Stargate Universe Finally Feels Like The Stargate Of Old

Well, I’m officially a Stargate Universe fan. I’m hooked and for good reason, too. The show’s damn good.

I’ve wrote extensively about SGU here and started out as a skeptic like many of you. It’s totally different than either SG-1 or Atlantis that came before it. I think it took everyone off guard. Instead of being a continuation of the previous series, it’s a total reboot. The episodes are no longer shot clearly for syndication and full of quirky dialog riddled with inside jokes. No, Universe is more Battlestar Galatica than SG-1; it’s more Lost than Atlantis – and I like, but it took me a season and half to get here.

That’s the problem with throwing out the mold and trying something new. It alienates the core audience. Universe doesn’t have a Jack O’Neill, Meredith McKay or even a trademark alien like Teal’c. It’s totally different and managed to trudge through the first season with an unnecessary amount of backstory nonsense. There was always the trademark Stargate story arc of this ancient ship casing the edge of space that kept me watching week after week. After all, I’m a die-hard Stargate fan, ranking SG-1 only after Top Gear as my favorite shows of all time.

It wasn’t until the last episodes of the first season that the backstories were replaced with classic Stargate storylines. Suddenly the Lucian Alliance was in play and attempting to reach the Destiny. It finally felt like Stargate again. It got only better this season, too. The ridiculous use of the communication stones stopped almost entirely. There was more aliens, crazy worlds, and just tonight, a out-of-body experience that casts the shows main characters as random townfolk in a story located in a random midwest town. Stargate is finally back.

I stuck around partly because of my Stargate allegiance, but also because the story showed so much promise. It just works for me that there’s this massive and mysterious spacecraft traveling for millions upon millions of years that’s suddenly occupied by dozens of seemingly unqualified personal. It’s almost like the traveling into the unknown part of Star Trek Voyager with the home base aspect of DS9 and staffed with the crew from Enterprise. And finally, with season two, it has the Stargate storytelling.
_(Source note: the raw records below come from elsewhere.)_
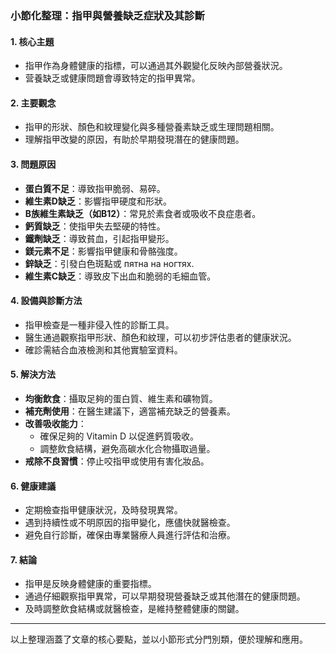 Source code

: ### 小節化整理：指甲與營養缺乏症狀及其診斷

#### 1. 核心主題
- 指甲作為身體健康的指標，可以通過其外觀變化反映內部營養狀況。
- 营養缺乏或健康問題會導致特定的指甲異常。

#### 2. 主要觀念
- 指甲的形狀、顏色和紋理變化與多種營養素缺乏或生理問題相關。
- 理解指甲改變的原因，有助於早期發現潛在的健康問題。

#### 3. 問題原因
- **蛋白質不足**：導致指甲脆弱、易碎。
- **維生素D缺乏**：影響指甲硬度和形狀。
- **B族維生素缺乏（如B12）**：常見於素食者或吸收不良症患者。
- **鈣質缺乏**：使指甲失去堅硬的特性。
- **鐵劑缺乏**：導致貧血，引起指甲變形。
- **鎂元素不足**：影響指甲健康和骨骼強度。
- **鋅缺乏**：引發白色斑點或 пятна на ногтях.
- **維生素C缺乏**：導致皮下出血和脆弱的毛細血管。

#### 4. 設備與診斷方法
- 指甲檢查是一種非侵入性的診斷工具。
- 醫生通過觀察指甲形狀、顏色和紋理，可以初步評估患者的健康狀況。
- 確診需結合血液檢測和其他實驗室資料。

#### 5. 解決方法
- **均衡飲食**：攝取足夠的蛋白質、維生素和礦物質。
- **補充劑使用**：在醫生建議下，適當補充缺乏的營養素。
- **改善吸收能力**：
    - 確保足夠的 Vitamin D 以促進鈣質吸收。
    - 調整飲食結構，避免高碳水化合物攝取過量。
- **戒除不良習慣**：停止咬指甲或使用有害化妝品。

#### 6. 健康建議
- 定期檢查指甲健康狀況，及時發現異常。
- 遇到持續性或不明原因的指甲變化，應儘快就醫檢查。
- 避免自行診斷，確保由專業醫療人員進行評估和治療。

#### 7. 結論
- 指甲是反映身體健康的重要指標。
- 通過仔細觀察指甲異常，可以早期發現營養缺乏或其他潛在的健康問題。
- 及時調整飲食結構或就醫檢查，是維持整體健康的關鍵。

---

以上整理涵蓋了文章的核心要點，並以小節形式分門別類，便於理解和應用。
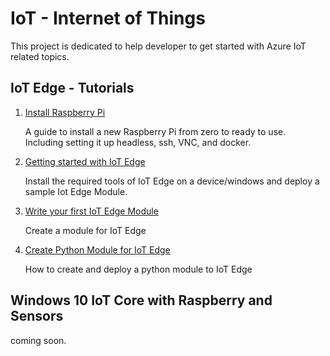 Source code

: # IoT - Internet of Things

This project is dedicated to help developer to get started with Azure IoT related topics. 

## IoT Edge - Tutorials

1. [Install Raspberry Pi](Tutorials/01-Install-Raspberry-Pi.md) 

    A guide to install a new Raspberry Pi from zero to ready to use. Including setting it up headless, ssh, VNC, and docker. 

1. [Getting started with IoT Edge](Tutorials/02-azure-iot-edge-getting-started.md)

    Install the required tools of IoT Edge on a device/windows and deploy a sample Iot Edge Module.

1. [Write your first IoT Edge Module](Tutorials/03-write-a-module-for-iot-edge.md) 

    Create a module for IoT Edge 

1. [Create Python Module for IoT Edge](04-create-python-module-for-iot-edge.md)

    How to create and deploy a python module to IoT Edge

## Windows 10 IoT Core with Raspberry and Sensors

coming soon. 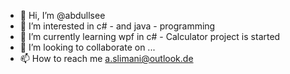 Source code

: - 👋 Hi, I’m @abdullsee
- 👀 I’m interested in c# - and java - programming
- 🌱 I’m currently learning wpf in c# - Calculator project is started
- 💞️ I’m looking to collaborate on ...
- 📫 How to reach me a.slimani@outlook.de

<!---
abdullsee/abdullsee is a ✨ special ✨ repository because its `README.md` (this file) appears on your GitHub profile.
You can click the Preview link to take a look at your changes.
--->
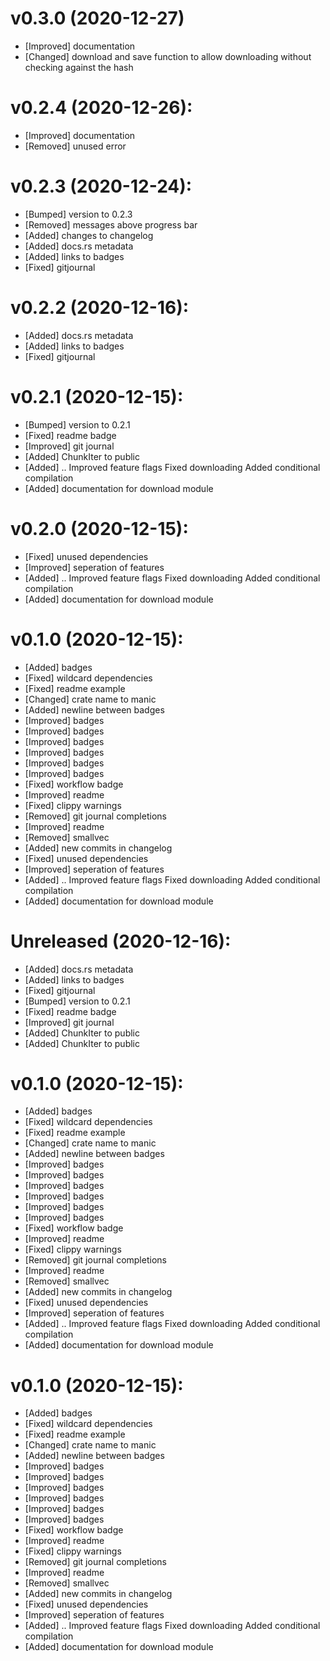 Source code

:# v0.3.0 (2020-12-27)
- [Improved] documentation
- [Changed] download and save function to allow downloading without checking against the hash

# v0.2.4 (2020-12-26):
- [Improved] documentation
- [Removed] unused error


# v0.2.3 (2020-12-24):
- [Bumped] version to 0.2.3
- [Removed] messages above progress bar
- [Added] changes to changelog
- [Added] docs.rs metadata
- [Added] links to badges
- [Fixed] gitjournal


# v0.2.2 (2020-12-16):
- [Added] docs.rs metadata
- [Added] links to badges
- [Fixed] gitjournal

# v0.2.1 (2020-12-15):
- [Bumped] version to 0.2.1
- [Fixed] readme badge
- [Improved] git journal
- [Added] ChunkIter to public
- [Added] ..
    Improved feature flags
    Fixed downloading
    Added conditional compilation
- [Added] documentation for download module

# v0.2.0 (2020-12-15):
- [Fixed] unused dependencies
- [Improved] seperation of features
- [Added] ..
    Improved feature flags
    Fixed downloading
    Added conditional compilation
- [Added] documentation for download module

# v0.1.0 (2020-12-15):
- [Added] badges
- [Fixed] wildcard dependencies
- [Fixed] readme example
- [Changed] crate name to manic
- [Added] newline between badges
- [Improved] badges
- [Improved] badges
- [Improved] badges
- [Improved] badges
- [Improved] badges
- [Improved] badges
- [Fixed] workflow badge
- [Improved] readme
- [Fixed] clippy warnings
- [Removed] git journal completions
- [Improved] readme
- [Removed] smallvec
- [Added] new commits in changelog
- [Fixed] unused dependencies
- [Improved] seperation of features
- [Added] ..
    Improved feature flags
    Fixed downloading
    Added conditional compilation
- [Added] documentation for download module

# Unreleased (2020-12-16):
- [Added] docs.rs metadata
- [Added] links to badges
- [Fixed] gitjournal
- [Bumped] version to 0.2.1
- [Fixed] readme badge
- [Improved] git journal
- [Added] ChunkIter to public
- [Added] ChunkIter to public

# v0.1.0 (2020-12-15):
- [Added] badges
- [Fixed] wildcard dependencies
- [Fixed] readme example
- [Changed] crate name to manic
- [Added] newline between badges
- [Improved] badges
- [Improved] badges
- [Improved] badges
- [Improved] badges
- [Improved] badges
- [Improved] badges
- [Fixed] workflow badge
- [Improved] readme
- [Fixed] clippy warnings
- [Removed] git journal completions
- [Improved] readme
- [Removed] smallvec
- [Added] new commits in changelog
- [Fixed] unused dependencies
- [Improved] seperation of features
- [Added] ..
    Improved feature flags
    Fixed downloading
    Added conditional compilation
- [Added] documentation for download module


# v0.1.0 (2020-12-15):
- [Added] badges
- [Fixed] wildcard dependencies
- [Fixed] readme example
- [Changed] crate name to manic
- [Added] newline between badges
- [Improved] badges
- [Improved] badges
- [Improved] badges
- [Improved] badges
- [Improved] badges
- [Improved] badges
- [Fixed] workflow badge
- [Improved] readme
- [Fixed] clippy warnings
- [Removed] git journal completions
- [Improved] readme
- [Removed] smallvec
- [Added] new commits in changelog
- [Fixed] unused dependencies
- [Improved] seperation of features
- [Added] ..
    Improved feature flags
    Fixed downloading
    Added conditional compilation
- [Added] documentation for download module
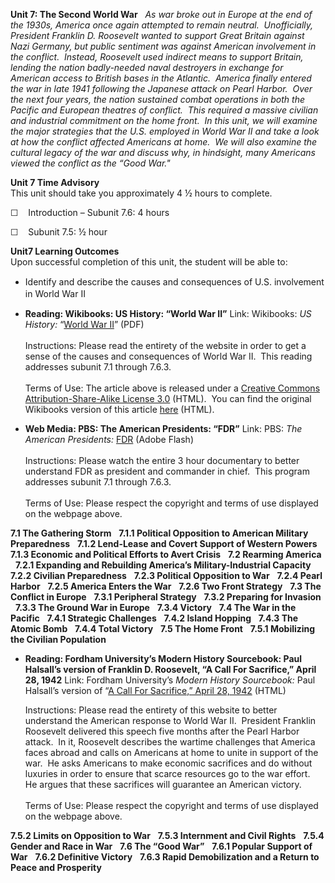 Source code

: **Unit 7: The Second World War** <span id="7"></span> 
*As war broke out in Europe at the end of the 1930s, America once again
attempted to remain neutral.  Unofficially, President Franklin D.
Roosevelt wanted to support Great Britain against Nazi Germany, but
public sentiment was against American involvement in the conflict. 
Instead, Roosevelt used indirect means to support Britain, lending the
nation badly-needed naval destroyers in exchange for American access to
British bases in the Atlantic.  America finally entered the war in late
1941 following the Japanese attack on Pearl Harbor.  Over the next four
years, the nation sustained combat operations in both the Pacific and
European theatres of conflict.  This required a massive civilian and
industrial commitment on the home front.  In this unit, we will examine
the major strategies that the U.S. employed in World War II and take a
look at how the conflict affected Americans at home.  We will also
examine the cultural legacy of the war and discuss why, in hindsight,
many Americans viewed the conflict as the “Good War."*

**Unit 7 Time Advisory**  
This unit should take you approximately 4 ½ hours to complete.

☐    Introduction – Subunit 7.6: 4 hours

☐    Subunit 7.5: ½ hour

**Unit7 Learning Outcomes**  
Upon successful completion of this unit, the student will be able to:

-   <span class="Apple-style-span" style="line-height: 19px; ">Identify
    and describe the causes and consequences of U.S. involvement in
    World War II</span>

-   **Reading: Wikibooks: US History: “World War II”**
    Link: Wikibooks: *US History:* “[World War
    II](http://www.saylor.org/site/wp-content/uploads/2011/03/US-History_World-War-II-and-Rise-of-Atomic-Age.pdf)”
    (PDF)  
        
     Instructions: Please read the entirety of the website in order to
    get a sense of the causes and consequences of World War II.  This
    reading addresses subunit 7.1 through 7.6.3.  
        
     Terms of Use: The article above is released under a [Creative
    Commons Attribution-Share-Alike License
    3.0](http://creativecommons.org/licenses/by-sa/3.0/) (HTML).  You
    can find the original Wikibooks version of this article
    [here](http://en.wikibooks.org/wiki/US_History/World_War_II_and_Rise_of_Atomic_Age)
    (HTML).

-   **Web Media: PBS: The American Presidents: “FDR”**
    Link: PBS: *The American Presidents:*
    [FDR](http://video.pbs.org/video/1049332797/) (Adobe Flash)  
        
     Instructions: Please watch the entire 3 hour documentary to better
    understand FDR as president and commander in chief.  This program
    addresses subunit 7.1 through 7.6.3.  
        
     Terms of Use: Please respect the copyright and terms of use
    displayed on the webpage above.

**7.1 The Gathering Storm** <span id="7.1"></span> 
**7.1.1 Political Opposition to American Military Preparedness** <span
id="7.1.1"></span> 
**7.1.2 Lend-Lease and Covert Support of Western Powers** <span
id="7.1.2"></span> 
**7.1.3 Economic and Political Efforts to Avert Crisis** <span
id="7.1.3"></span> 
**7.2 Rearming America** <span id="7.2"></span> 
**7.2.1 Expanding and Rebuilding America’s Military-Industrial
Capacity** <span id="7.2.1"></span> 
**7.2.2 Civilian Preparedness** <span id="7.2.2"></span> 
**7.2.3 Political Opposition to War** <span id="7.2.3"></span> 
**7.2.4 Pearl Harbor** <span id="7.2.4"></span> 
**7.2.5 America Enters the War** <span id="7.2.5"></span> 
**7.2.6 Two Front Strategy** <span id="7.2.6"></span> 
**7.3 The Conflict in Europe** <span id="7.3"></span> 
**7.3.1 Peripheral Strategy** <span id="7.3.1"></span> 
**7.3.2 Preparing for Invasion** <span id="7.3.2"></span> 
**7.3.3 The Ground War in Europe** <span id="7.3.3"></span> 
**7.3.4 Victory** <span id="7.3.4"></span> 
**7.4 The War in the Pacific** <span id="7.4"></span> 
**7.4.1 Strategic Challenges** <span id="7.4.1"></span> 
**7.4.2 Island Hopping** <span id="7.4.2"></span> 
**7.4.3 The Atomic Bomb** <span id="7.4.3"></span> 
**7.4.4 Total Victory** <span id="7.4.4"></span> 
**7.5 The Home Front** <span id="7.5"></span> 
**7.5.1 Mobilizing the Civilian Population** <span id="7.5.1"></span> 
-   **Reading: Fordham University’s Modern History Sourcebook: Paul
    Halsall’s version of Franklin D. Roosevelt, “A Call For Sacrifice,”
    April 28, 1942**
    Link: Fordham University’s *Modern History Sourcebook:* Paul
    Halsall’s version of “[A Call For Sacrifice,” April 28,
    1942](http://www.fordham.edu/halsall/mod/1942roosevelt-sacrifice.html)
    (HTML)  
      
     Instructions: Please read the entirety of this website to better
    understand the American response to World War II.  President
    Franklin Roosevelt delivered this speech five months after the Pearl
    Harbor attack.  In it, Roosevelt describes the wartime challenges
    that America faces abroad and calls on Americans at home to unite in
    support of the war.  He asks Americans to make economic sacrifices
    and do without luxuries in order to ensure that scarce resources go
    to the war effort.  He argues that these sacrifices will guarantee
    an American victory.  
        
     Terms of Use: Please respect the copyright and terms of use
    displayed on the webpage above.

**7.5.2 Limits on Opposition to War** <span id="7.5.2"></span> 
**7.5.3 Internment and Civil Rights** <span id="7.5.3"></span> 
**7.5.4 Gender and Race in War** <span id="7.5.4"></span> 
**7.6 The “Good War”** <span id="7.6"></span> 
**7.6.1 Popular Support of War** <span id="7.6.1"></span> 
**7.6.2 Definitive Victory** <span id="7.6.2"></span> 
**7.6.3 Rapid Demobilization and a Return to Peace and Prosperity**
<span id="7.6.3"></span> 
I’m sold although it really doesn’t changes anything for me. I would have continued to watch the show even if they killed off Jack in some sort of fishing accident, let Samatha Carter get pregnant, and found a way to allow the Destiny to turn around and reach Earth within a couple of episodes — but I wouldn’t have liked it. No, I gave the show its fair share of criticism when it first started and so it’s only fair to offer up my humble praise when the show is finally getting it right.